Artificial intelligence is changing the world as we know it. Check out nine breakthrough technology advancements in GeoAI that will continue to push the field forward. This blog is part of the GeoAI Series, taken from the WGIC GeoAI Report.
For developing the report “Geospatial AI/ML Applications and Policies: A Global Perspective,” WGIC conducted one-to-one interviews with more than thirty AI/ML experts in the geospatial industry, including WGIC Members.
Here is the list of nine technology advancements in AI/ML, geospatial, and high-performance computing technologies that will continue to push the GeoAI field forward. These technological advancements will lead to breakthrough applications in 2030 and beyond. The WGIC AI Study participants reported such breakthroughs as:
1. Ensuring Data Veracity: The degree to which data can be accurate and trustworthy is critical for AI algorithms trained to be effective and unbiased. A modified copy of data could lead to adverse outcomes. Developments in making data more trusted and secure when sharing it with other applications will result in fewer data silos.

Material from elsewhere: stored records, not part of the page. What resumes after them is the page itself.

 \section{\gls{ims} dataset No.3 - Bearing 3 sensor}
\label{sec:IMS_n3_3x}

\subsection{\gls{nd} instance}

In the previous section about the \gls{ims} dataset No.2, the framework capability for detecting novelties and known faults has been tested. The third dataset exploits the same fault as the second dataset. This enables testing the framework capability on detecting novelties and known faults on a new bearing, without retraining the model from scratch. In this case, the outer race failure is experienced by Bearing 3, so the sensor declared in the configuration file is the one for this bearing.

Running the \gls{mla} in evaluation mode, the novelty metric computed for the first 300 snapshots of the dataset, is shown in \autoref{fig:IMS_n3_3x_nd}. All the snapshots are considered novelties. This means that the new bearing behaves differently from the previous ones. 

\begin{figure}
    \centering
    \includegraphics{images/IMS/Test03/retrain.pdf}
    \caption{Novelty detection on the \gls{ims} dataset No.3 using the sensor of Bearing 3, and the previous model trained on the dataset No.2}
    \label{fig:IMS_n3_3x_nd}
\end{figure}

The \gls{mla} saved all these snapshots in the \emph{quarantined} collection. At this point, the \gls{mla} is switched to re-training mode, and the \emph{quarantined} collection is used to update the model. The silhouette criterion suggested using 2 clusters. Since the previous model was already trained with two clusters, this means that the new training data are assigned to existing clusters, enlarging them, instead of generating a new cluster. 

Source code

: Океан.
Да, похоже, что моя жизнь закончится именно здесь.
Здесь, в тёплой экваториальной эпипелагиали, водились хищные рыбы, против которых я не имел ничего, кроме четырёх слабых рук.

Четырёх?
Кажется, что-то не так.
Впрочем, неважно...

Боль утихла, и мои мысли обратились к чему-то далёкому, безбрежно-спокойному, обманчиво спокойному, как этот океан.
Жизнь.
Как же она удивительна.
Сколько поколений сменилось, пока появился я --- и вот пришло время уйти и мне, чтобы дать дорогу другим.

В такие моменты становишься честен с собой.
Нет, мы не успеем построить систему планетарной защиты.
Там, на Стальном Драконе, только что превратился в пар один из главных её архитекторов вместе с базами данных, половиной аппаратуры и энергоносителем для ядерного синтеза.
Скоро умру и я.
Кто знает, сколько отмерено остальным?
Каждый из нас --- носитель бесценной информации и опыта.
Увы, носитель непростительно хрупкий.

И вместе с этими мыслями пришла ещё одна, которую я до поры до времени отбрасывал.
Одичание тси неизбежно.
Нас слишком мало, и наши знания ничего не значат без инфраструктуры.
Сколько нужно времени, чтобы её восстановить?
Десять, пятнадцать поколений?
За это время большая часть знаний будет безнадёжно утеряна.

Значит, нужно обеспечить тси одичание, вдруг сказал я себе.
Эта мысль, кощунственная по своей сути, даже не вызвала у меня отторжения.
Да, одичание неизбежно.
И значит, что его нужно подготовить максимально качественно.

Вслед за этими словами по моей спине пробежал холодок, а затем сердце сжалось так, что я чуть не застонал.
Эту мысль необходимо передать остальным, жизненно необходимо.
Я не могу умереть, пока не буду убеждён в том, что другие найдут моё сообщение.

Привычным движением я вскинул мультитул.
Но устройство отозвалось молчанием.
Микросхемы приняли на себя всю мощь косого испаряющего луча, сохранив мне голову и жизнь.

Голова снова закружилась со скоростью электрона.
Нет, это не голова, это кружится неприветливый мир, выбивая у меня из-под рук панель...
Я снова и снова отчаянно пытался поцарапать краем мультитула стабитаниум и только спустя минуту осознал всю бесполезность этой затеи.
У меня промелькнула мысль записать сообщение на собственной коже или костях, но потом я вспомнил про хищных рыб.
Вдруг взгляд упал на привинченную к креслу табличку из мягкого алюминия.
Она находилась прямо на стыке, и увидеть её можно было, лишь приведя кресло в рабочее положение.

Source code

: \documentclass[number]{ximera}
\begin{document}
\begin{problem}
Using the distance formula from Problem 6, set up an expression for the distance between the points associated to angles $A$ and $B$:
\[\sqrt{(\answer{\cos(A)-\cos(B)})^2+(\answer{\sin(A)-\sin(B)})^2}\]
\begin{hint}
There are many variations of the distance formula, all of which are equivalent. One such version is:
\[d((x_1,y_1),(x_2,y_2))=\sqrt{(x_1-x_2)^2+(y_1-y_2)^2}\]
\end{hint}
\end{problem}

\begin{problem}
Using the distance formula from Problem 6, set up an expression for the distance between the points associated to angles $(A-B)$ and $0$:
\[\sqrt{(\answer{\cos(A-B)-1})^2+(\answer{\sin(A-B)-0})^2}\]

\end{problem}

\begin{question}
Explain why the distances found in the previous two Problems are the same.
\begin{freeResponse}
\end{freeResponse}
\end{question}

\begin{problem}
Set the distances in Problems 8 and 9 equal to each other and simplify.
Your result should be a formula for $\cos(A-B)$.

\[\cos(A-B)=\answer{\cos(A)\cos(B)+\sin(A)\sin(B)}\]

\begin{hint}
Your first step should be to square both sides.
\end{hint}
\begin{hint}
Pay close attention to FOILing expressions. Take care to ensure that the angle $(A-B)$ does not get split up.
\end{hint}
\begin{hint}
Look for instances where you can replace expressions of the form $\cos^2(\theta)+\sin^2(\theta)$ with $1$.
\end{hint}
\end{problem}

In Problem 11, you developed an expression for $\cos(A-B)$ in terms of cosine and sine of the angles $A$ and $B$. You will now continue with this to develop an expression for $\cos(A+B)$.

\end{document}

2. Increasing Sample Efficiency: Current AI models require increasingly large amounts of data to be trained for improving their results. Relative to machines, humans need significantly smaller amounts of data and are much more sample efficient. The computational costs of training algorithms are very high, becoming unaffordable for small organizations. Therefore, research breakthroughs in increasing sample efficiency of algorithms would be of great value for smaller organizations and thus increase AI’s democratization.
3. Custom GPUs or Application-specific integrated circuit (ASIC) chips: GPUs have long been the chip of choice for performing AI/ML tasks. Advancements in general-purpose GPUs (GPGPUs) and AI-specific GPUs and ASICs are expected to accelerate the adoption and use of resource-intensive deep learning techniques. Such processors/ chips for efficient geospatial data analysis will be in the market in 2-5 years.
4. Digital twins: Digital twin technology will allow practitioners to build digital representations of physical objects like vehicles, equipment, buildings, factories, and even entire cities/regions. By recreating our world in a computer system, we can apply geospatial AI/ML techniques to predict outcomes based on variable conditions for finding efficiencies and other benefits.
5. Hyperspectral Satellite Imagery: The deployment of low-cost satellite constellations capable of hyperspectral imagery at high ground resolutions will lead to a revolution in high-frequency Earth observation and prediction AI/ML applications for various industries.
6. Edge Computing: Edge computing promises to make near-real-time geospatial AI/ML applications possible by moving ML techniques to field equipment and servers closer to the satellites and sensors generating the geospatial and remote sensing data.
7. LiDAR-capable consumer devices: Wider adoption of Light Detection and Ranging (LiDAR) sensors in consumer devices like smartphones and tablets is expected to increase the availability of massive user-generated real-time geospatial data lead to unique geospatial AI/ML applications. Apple already includes LiDAR sensors in its latest series of iPhones and iPads, and others will follow soon.
8. Knowledge Guided Machine Learning: Current AI/ML approaches build an understanding of the observed phenomena from the beginning using patterns in data. This new paradigm explores how to significantly utilize the treasure of accumulated scientific knowledge to improve the machine learning method’s performance.
9. Quantum Computing: Quantum computers are theoretically designed to manage vast amounts of data at exponentially faster rates than classical computers. Quantum computing will facilitate geospatial AI/ML applications dependent on massive multi-dimensional data sets and complex models.